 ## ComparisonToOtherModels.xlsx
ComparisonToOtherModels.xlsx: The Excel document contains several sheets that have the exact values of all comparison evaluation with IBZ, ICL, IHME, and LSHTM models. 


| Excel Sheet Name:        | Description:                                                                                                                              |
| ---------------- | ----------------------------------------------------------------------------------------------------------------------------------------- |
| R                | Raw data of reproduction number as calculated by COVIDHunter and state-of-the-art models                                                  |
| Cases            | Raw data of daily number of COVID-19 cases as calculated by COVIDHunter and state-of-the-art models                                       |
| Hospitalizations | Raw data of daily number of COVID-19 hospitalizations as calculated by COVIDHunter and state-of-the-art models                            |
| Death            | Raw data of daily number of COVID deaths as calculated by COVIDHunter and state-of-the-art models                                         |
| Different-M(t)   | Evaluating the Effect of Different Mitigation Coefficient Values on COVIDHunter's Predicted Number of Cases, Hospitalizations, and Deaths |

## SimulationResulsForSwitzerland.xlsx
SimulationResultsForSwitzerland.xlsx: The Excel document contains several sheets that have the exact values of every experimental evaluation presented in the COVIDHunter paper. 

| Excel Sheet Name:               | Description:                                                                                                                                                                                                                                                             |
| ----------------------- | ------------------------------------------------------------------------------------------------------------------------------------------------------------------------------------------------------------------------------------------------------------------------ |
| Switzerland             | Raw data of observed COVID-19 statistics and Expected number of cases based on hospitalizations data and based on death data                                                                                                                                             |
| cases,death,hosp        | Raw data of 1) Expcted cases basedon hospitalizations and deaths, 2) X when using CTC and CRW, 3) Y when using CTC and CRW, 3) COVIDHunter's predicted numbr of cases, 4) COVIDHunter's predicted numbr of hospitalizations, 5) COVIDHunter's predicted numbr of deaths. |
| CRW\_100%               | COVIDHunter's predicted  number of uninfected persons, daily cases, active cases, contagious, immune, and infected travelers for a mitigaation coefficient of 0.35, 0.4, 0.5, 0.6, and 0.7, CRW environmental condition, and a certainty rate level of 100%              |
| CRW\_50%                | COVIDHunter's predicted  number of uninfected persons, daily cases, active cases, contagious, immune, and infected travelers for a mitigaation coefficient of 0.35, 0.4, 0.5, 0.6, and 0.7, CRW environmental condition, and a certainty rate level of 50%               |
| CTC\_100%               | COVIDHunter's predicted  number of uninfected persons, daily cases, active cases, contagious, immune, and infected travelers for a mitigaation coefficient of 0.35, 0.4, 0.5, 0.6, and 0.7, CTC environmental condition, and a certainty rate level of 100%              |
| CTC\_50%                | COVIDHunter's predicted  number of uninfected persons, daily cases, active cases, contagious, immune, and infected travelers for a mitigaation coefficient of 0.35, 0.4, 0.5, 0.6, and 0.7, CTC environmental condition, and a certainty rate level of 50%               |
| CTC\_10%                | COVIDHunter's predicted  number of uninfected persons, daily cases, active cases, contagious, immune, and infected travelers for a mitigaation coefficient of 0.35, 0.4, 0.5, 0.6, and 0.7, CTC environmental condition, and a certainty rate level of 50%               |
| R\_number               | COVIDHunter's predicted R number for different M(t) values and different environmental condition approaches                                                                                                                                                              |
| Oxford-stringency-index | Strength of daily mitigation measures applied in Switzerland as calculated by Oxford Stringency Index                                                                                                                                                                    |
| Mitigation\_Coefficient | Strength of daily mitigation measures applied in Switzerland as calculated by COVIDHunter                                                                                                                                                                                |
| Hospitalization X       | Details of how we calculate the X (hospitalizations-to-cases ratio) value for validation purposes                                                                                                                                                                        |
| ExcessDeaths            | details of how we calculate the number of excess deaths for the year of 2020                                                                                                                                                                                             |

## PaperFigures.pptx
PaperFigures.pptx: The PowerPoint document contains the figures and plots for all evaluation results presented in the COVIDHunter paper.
※ ※ ※
[Work item]
Return all lines above that mention the word "Excel".

[Written solution]
ComparisonToOtherModels.xlsx: The Excel document contains several sheets that have the exact values of all comparison evaluation with IBZ, ICL, IHME, and LSHTM models. 
| Excel Sheet Name:        | Description:                                                                                                                              |
SimulationResultsForSwitzerland.xlsx: The Excel document contains several sheets that have the exact values of every experimental evaluation presented in the COVIDHunter paper. 
| Excel Sheet Name:               | Description:                                                                                                                                                                                                                                                             |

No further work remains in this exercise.